AVAILABLE DATA START

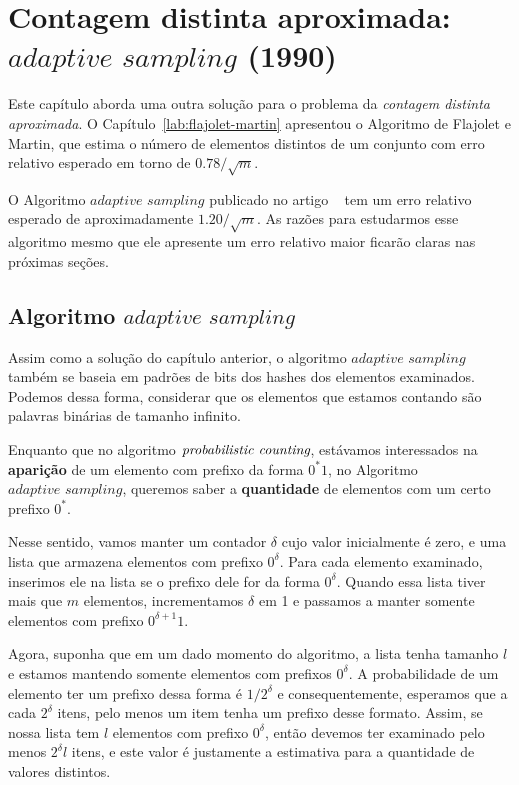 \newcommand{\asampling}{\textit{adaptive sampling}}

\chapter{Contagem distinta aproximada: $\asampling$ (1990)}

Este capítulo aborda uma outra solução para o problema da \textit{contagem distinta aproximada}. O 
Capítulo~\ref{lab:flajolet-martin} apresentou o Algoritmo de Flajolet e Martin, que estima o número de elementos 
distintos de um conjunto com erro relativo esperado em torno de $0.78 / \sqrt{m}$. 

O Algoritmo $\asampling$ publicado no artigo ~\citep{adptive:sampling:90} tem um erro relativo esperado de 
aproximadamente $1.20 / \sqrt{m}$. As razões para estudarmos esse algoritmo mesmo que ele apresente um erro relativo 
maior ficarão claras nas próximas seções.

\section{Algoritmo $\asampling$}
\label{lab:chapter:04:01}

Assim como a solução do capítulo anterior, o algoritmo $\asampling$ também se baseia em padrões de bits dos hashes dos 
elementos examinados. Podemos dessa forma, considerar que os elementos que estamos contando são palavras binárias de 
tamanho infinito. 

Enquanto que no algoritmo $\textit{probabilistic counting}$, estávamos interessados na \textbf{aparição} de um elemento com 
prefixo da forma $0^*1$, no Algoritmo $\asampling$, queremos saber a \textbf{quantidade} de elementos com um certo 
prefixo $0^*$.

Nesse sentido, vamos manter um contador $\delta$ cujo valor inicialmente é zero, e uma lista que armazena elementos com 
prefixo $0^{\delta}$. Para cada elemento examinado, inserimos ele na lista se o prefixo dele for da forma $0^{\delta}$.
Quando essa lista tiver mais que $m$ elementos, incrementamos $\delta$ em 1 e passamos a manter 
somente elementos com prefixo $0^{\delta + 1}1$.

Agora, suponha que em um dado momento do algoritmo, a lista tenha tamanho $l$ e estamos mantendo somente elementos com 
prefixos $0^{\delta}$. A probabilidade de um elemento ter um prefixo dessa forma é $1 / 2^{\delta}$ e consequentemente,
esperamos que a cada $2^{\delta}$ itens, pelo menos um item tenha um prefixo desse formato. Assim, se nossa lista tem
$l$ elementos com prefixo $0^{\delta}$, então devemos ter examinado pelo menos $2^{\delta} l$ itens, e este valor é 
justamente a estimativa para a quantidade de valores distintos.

AVAILABLE DATA END

• **WORK INSTRUCTION**
Could the entries above be retyped exactly, with the pictures left out?

• **RESPONSE AREA**
 \newcommand{\asampling}{\textit{adaptive sampling}}

\chapter{Contagem distinta aproximada: $\asampling$ (1990)}

Este capítulo aborda uma outra solução para o problema da \textit{contagem distinta aproximada}. O 
Capítulo~\ref{lab:flajolet-martin} apresentou o Algoritmo de Flajolet e Martin, que estima o número de elementos 
distintos de um conjunto com erro relativo esperado em torno de $0.78 / \sqrt{m}$. 

O Algoritmo $\asampling$ publicado no artigo ~\citep{adptive:sampling:90} tem um erro relativo esperado de 
aproximadamente $1.20 / \sqrt{m}$. As razões para estudarmos esse algoritmo mesmo que ele apresente um erro relativo 
maior ficarão claras nas próximas seções.

\section{Algoritmo $\asampling$}
\label{lab:chapter:04:01}

Assim como a solução do capítulo anterior, o algoritmo $\asampling$ também se baseia em padrões de bits dos hashes dos 
elementos examinados. Podemos dessa forma, considerar que os elementos que estamos contando são palavras binárias de 
tamanho infinito. 

Enquanto que no algoritmo $\textit{probabilistic counting}$, estávamos interessados na \textbf{aparição} de um elemento com 
prefixo da forma $0^*1$, no Algoritmo $\asampling$, queremos saber a \textbf{quantidade} de elementos com um certo 
prefixo $0^*$.

Nesse sentido, vamos manter um contador $\delta$ cujo valor inicialmente é zero, e uma lista que armazena elementos com 
prefixo $0^{\delta}$. Para cada elemento examinado, inserimos ele na lista se o prefixo dele for da forma $0^{\delta}$.
Quando essa lista tiver mais que $m$ elementos, incrementamos $\delta$ em 1 e passamos a manter 
somente elementos com prefixo $0^{\delta + 1}1$.

Agora, suponha que em um dado momento do algoritmo, a lista tenha tamanho $l$ e estamos mantendo somente elementos com 
prefixos $0^{\delta}$. A probabilidade de um elemento ter um prefixo dessa forma é $1 / 2^{\delta}$ e consequentemente,
esperamos que a cada $2^{\delta}$ itens, pelo menos um item tenha um prefixo desse formato. Assim, se nossa lista tem
$l$ elementos com prefixo $0^{\delta}$, então devemos ter examinado pelo menos $2^{\delta} l$ itens, e este valor é 
justamente a estimativa para a quantidade de valores distintos.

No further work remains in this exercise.